*Provided records:*
%%

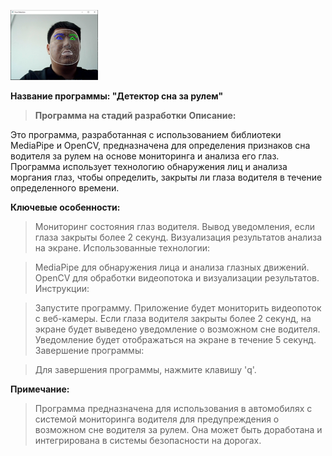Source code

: ![alt text](https://github.com/Fanfar1c/eyeBlink_check/blob/main/test.PNG)

**Название программы: "Детектор сна за рулем"**
> **Программа на стадий разработки**
**Описание:**

Это программа, разработанная с использованием библиотеки MediaPipe и OpenCV, предназначена для определения признаков сна водителя за рулем на основе мониторинга и анализа его глаз. Программа использует технологию обнаружения лиц и анализа моргания глаз, чтобы определить, закрыты ли глаза водителя в течение определенного времени.

**Ключевые особенности:**

>Мониторинг состояния глаз водителя.
>Вывод уведомления, если глаза закрыты более 2 секунд.
>Визуализация результатов анализа на экране.
>Использованные технологии:

>MediaPipe для обнаружения лица и анализа глазных движений.
>OpenCV для обработки видеопотока и визуализации результатов.
>Инструкции:

>Запустите программу.
>Приложение будет мониторить видеопоток с веб-камеры.
>Если глаза водителя закрыты более 2 секунд, на экране будет выведено уведомление о возможном сне водителя.
>Уведомление будет отображаться на экране в течение 5 секунд.
>Завершение программы:

>Для завершения программы, нажмите клавишу 'q'.

**Примечание:**

>Программа предназначена для использования в автомобилях с системой мониторинга водителя для предупреждения о возможном сне водителя за рулем. Она может быть доработана и интегрирована в системы безопасности на дорогах.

%%

*Assignment:* Return all of the data exactly as written, and drop the pictures.

*Exercise response:*
Source code

: ![alt text](https://github.com/Fanfar1c/eyeBlink_check/blob/main/test.PNG)

**Название программы: "Детектор сна за рулем"**
> **Программа на стадий разработки**
**Описание:**

Это программа, разработанная с использованием библиотеки MediaPipe и OpenCV, предназначена для определения признаков сна водителя за рулем на основе мониторинга и анализа его глаз. Программа использует технологию обнаружения лиц и анализа моргания глаз, чтобы определить, закрыты ли глаза водителя в течение определенного времени.

**Ключевые особенности:**

>Мониторинг состояния глаз водителя.
>Вывод уведомления, если глаза закрыты более 2 секунд.
>Визуализация результатов анализа на экране.
>Использованные технологии:

>MediaPipe для обнаружения лица и анализа глазных движений.
>OpenCV для обработки видеопотока и визуализации результатов.
>Инструкции:

>Запустите программу.
>Приложение будет мониторить видеопоток с веб-камеры.
>Если глаза водителя закрыты более 2 секунд, на экране будет выведено уведомление о возможном сне водителя.
>Уведомление будет отображаться на экране в течение 5 секунд.
>Завершение программы:

>Для завершения программы, нажмите клавишу 'q'.

**Примечание:**

>Программа предназначена для использования в автомобилях с системой мониторинга водителя для предупреждения о возможном сне водителя за рулем. Она может быть доработана и интегрирована в системы безопасности на дорогах.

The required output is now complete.